「もしもし、須賀くん?こんばんは」

我らが部長の竹井久から電話がかかってきた。冬休みに入ってから久と合っていなかったので、なんだか久しぶりと言った感覚で電話をとった。

「どうもこんばんは、京太郎ですが部長どうかしたんですか?」

「ううん、なんでもないの。

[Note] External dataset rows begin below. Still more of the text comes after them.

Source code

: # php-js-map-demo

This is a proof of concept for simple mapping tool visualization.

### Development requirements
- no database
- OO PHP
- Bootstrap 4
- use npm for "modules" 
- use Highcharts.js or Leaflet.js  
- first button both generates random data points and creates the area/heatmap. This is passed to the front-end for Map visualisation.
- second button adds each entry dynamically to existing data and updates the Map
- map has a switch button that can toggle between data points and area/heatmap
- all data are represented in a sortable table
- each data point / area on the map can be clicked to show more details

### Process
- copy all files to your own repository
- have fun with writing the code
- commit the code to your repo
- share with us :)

ただ、須賀くんに少しお礼を言いたかっただけ。いつも私が雑用を須賀くんばかりにやらせちゃってごめんね、その御蔭て私達全員が麻雀に全力でとりくめたから……だから本当にありがとう。」

「俺は、何もしてませんよ」

京太郎は、みんなが全力で取り組んで欲しかったから、サポートに徹していたのだった。

「でも、重いパソコンとかもたせたりしちゃったじゃん」

「すみません、それはすごく大変でした」

「「……」」

「それでも、部のために頑張ってくれたのは事実だし……」

「それに、須賀くん秋からすごい努力して、うまくなったのは嬉しかったわ」

「でも、それをいうなら部長の指導のおかげでもありますよ。俺の対局のあとにアドバイスをいつもしてくださったり、大会の前の一ヶ月は部活が終わったあと、いつも特訓に付き合ってくださってありがとうございました。」

部活が終わったあと、なぜか部室の鍵を未だに所持している久が京太郎の技術力向上ということで、特訓を行っていた。主にネトマを使って後ろから京太郎にアドバイスをしたり、対局後に対局の反省をしたりしていた。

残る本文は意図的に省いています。